The trio was written on January 18–21, 1892 in Moscow, when the composer was 18 years old. The work was first performed on January 30 of the same year with the composer at the piano, David Kreyn at the violin and Anatoliy Brandukov at the cello. It waited until 1947 for the first edition to appear, and the trio has no designated opus number. Rachmaninoff wrote a second Elegiac piano trio in 1893 after the death of Tchaikovsky.

== Structure ==

This work is cast in only one movement, in contrast to most piano trios, which have three or four. This movement is in the classical form of a sonata, but the exposition is built on twelve episodes that are symmetrically represented in the recapitulation. The elegiac theme is presented in the first part Lento lugubre by the piano. In the following parts, the elegy is presented by the cello and violin, while the spirit is constantly evolving (più vivo - con anima - appassionato - tempo rubato - risoluto). The theme is ultimately recast as a funeral march.

Despite his youth, Rachmaninoff shows in the virtuoso piano part his ability to cover a wide spectrum of sound colors. This trio has a distinctive connection to Tchaikovsky's Trio in A minor, both in the unusual, expanded first movement, and in the funeral march as a conclusion.

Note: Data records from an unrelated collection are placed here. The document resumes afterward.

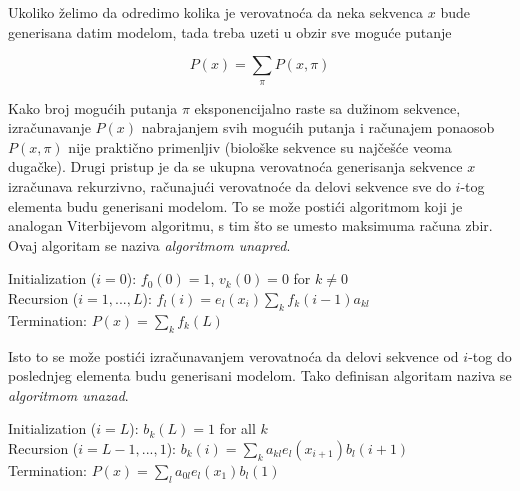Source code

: \documentclass[a4paper, 12pt]{article}
\begin{document}
\newpage

Ukoliko želimo da odredimo kolika je verovatnoća da neka sekvenca $x$ bude generisana datim modelom, tada treba uzeti u obzir sve moguće putanje

$$P(x) = \sum_{\pi}P(x, \pi)$$

\noindent Kako broj mogućih putanja $\pi$ eksponencijalno raste sa dužinom sekvence, izračunavanje $P(x)$ nabrajanjem svih mogućih putanja i računajem ponaosob $P(x, \pi)$ nije praktično primenljiv (biološke sekvence su najčešće veoma dugačke). Drugi pristup je da se ukupna verovatnoća generisanja sekvence $x$ izračunava rekurzivno, računajući verovatnoće da delovi sekvence sve do $i$-tog elementa budu generisani modelom. To se može postići algoritmom koji je analogan Viterbijevom algoritmu, s tim što se umesto maksimuma računa zbir. Ovaj algoritam se naziva \textit{algoritmom unapred}.

\begin{algorithm}[h!] 
 \vspace*{0.2cm}
 Initialization ($i=0$): \hspace{0.3cm} $f_0(0) = 1$, $v_k(0) = 0$ for $k \neq 0$ \\
 \vspace*{0.2cm}
 Recursion ($i=1, ..., L$): \hspace{0.05cm}$f_l(i) = e_l(x_i)\sum_k f_k(i-1)a_{kl}$ \\
 \vspace*{0.2cm}
 Termination: \hspace{1.8cm} $P(x) = \sum_k f_k(L)$ \\
\end{algorithm}

\noindent Isto to se može postići izračunavanjem verovatnoća da delovi sekvence od $i$-tog do poslednjeg elementa budu generisani modelom. Tako definisan algoritam naziva se \textit{algoritmom unazad}.

\begin{algorithm}[h!] 
 \vspace*{0.2cm}
 Initialization ($i=L$): \hspace{1cm} $b_k(L) = 1$ for all $k$ \\
 \vspace*{0.2cm}
 Recursion ($i=L-1, ..., 1$): \hspace{0.05cm}$b_k(i) = \sum_k a_{kl}e_l(x_{i+1})b_l(i+1)$ \\
 \vspace*{0.2cm}
 Termination: \hspace{2.5cm} $P(x) = \sum_l a_{0l}e_l(x_1)b_l(1)$ \\
\end{algorithm}
\end{document}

The suggestion often heard - that the first trio is an early elegy for Tchaikovsky - is doubtful: in 1892 the elder composer was in good health, and there was no premonition of the sudden illness that would kill him nearly two years later. Rather, the key to the connection with Tchaikovsky of this first trio is its repetitive opening theme, a four-note rising motif, that dominates the 15-minute work. Played backwards in the same rhythm it is exactly the opening descending motif of Tchaikovsky's first piano concerto (written 1874-75), and the allusion would have been apparent to listeners and teachers at the university, as would the closing funeral march imitative of Tchaikovsky's elegy to Nikolai Rubinstein. Rachmaninoff wrote this first trio while still a student and may well have intended it as an homage to his elder friend and mentor. The second trio, written two years later, was the true "elegiac" work mourning Tchaikovsky's death.